>>

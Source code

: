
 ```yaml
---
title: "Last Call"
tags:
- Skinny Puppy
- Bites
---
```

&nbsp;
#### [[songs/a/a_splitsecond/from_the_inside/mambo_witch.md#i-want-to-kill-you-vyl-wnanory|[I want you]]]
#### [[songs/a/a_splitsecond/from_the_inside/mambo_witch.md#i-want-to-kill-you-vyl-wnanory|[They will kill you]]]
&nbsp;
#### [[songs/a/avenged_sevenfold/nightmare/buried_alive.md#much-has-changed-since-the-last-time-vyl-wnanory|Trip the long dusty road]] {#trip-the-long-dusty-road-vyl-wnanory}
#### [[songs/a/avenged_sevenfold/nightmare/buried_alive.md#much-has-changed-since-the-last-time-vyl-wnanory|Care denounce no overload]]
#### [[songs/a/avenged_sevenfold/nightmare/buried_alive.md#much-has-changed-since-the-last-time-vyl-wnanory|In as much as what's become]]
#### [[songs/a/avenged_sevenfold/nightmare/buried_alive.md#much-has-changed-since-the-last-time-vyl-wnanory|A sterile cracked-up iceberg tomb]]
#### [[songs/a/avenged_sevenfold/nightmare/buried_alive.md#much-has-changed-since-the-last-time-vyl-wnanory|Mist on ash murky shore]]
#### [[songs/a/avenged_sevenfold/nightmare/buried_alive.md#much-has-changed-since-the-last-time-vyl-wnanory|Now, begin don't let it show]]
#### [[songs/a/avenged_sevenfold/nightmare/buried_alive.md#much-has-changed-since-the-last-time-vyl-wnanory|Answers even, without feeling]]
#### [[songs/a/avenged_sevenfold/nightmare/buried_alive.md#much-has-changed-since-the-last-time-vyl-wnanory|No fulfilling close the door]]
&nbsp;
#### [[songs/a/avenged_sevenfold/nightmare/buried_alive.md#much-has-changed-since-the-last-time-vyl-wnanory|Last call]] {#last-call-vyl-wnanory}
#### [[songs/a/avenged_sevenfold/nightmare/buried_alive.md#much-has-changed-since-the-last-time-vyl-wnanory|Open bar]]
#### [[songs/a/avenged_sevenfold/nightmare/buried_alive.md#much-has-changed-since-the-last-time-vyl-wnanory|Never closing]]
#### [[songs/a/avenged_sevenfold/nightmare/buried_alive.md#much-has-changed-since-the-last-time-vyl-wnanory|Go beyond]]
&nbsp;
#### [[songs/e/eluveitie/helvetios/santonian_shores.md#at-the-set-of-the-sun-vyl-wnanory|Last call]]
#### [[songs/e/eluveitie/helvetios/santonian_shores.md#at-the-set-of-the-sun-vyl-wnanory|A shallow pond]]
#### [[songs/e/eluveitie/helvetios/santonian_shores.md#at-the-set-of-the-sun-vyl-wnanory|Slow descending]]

<<

Problem description
Report, with a number and no other words, how many lines of the listing contain "eluveitie".

Exercise result
3